Antes da primeira mordida, ele apertou o pão no prato, facilitando o trabalho para comer o lanche. Tudo exatamente igual ao que previra a mulher, neste momento paralisada no meio da cozinha, segurando uma garrafa térmica de café.

Enquanto Dr. Rubens mastigava o primeiro pedaço do sanduíche, Dona Elvira se deu conta de que a seqüência da cena teria sua participação, servindo o café ao marido e dizendo ‘bom dia querido, assim está bom?’, olhando para a xícara branca sobre a mesa.

Mas não conseguiu se mexer.

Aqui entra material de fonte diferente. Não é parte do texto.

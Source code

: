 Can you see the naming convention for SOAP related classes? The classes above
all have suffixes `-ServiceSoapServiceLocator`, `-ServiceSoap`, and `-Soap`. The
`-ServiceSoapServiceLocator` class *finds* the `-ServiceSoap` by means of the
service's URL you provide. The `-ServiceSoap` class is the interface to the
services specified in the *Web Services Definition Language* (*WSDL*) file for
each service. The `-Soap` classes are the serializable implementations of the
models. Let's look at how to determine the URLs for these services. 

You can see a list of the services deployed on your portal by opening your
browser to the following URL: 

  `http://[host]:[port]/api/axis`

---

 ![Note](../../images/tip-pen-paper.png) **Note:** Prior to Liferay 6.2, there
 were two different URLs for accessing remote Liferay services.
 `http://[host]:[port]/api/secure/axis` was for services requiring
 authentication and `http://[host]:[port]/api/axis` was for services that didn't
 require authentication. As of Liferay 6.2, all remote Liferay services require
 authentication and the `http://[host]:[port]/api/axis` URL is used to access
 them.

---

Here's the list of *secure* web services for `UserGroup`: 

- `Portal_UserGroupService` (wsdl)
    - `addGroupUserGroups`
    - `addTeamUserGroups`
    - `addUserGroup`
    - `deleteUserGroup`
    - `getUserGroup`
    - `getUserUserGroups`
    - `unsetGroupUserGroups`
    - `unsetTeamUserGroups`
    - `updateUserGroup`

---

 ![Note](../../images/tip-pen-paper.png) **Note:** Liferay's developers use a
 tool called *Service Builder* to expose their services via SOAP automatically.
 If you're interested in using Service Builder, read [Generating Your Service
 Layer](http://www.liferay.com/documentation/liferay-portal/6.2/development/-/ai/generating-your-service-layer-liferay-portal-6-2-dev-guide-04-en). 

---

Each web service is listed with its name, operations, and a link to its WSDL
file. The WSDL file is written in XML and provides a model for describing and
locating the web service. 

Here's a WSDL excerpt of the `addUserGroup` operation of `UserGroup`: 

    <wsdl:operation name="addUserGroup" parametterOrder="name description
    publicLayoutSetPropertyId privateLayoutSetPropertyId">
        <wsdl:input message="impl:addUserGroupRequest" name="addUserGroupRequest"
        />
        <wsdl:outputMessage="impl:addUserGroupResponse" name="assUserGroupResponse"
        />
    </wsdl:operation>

Estava paralisada com a visão. Seria um dom? Poderia prever coisas? Por alguns segundos sentiu uma sensação de euforia, uma possível mudança em sua vida, o controle das ações.... ‘Querida, o café’, disse Dr. Rubens, cortando o sonho da esposa.

Então, como fazia em todas as manhãs nos dez anos de casamento com Dr. Rubens, Donda Elvira serviu o café ao marido.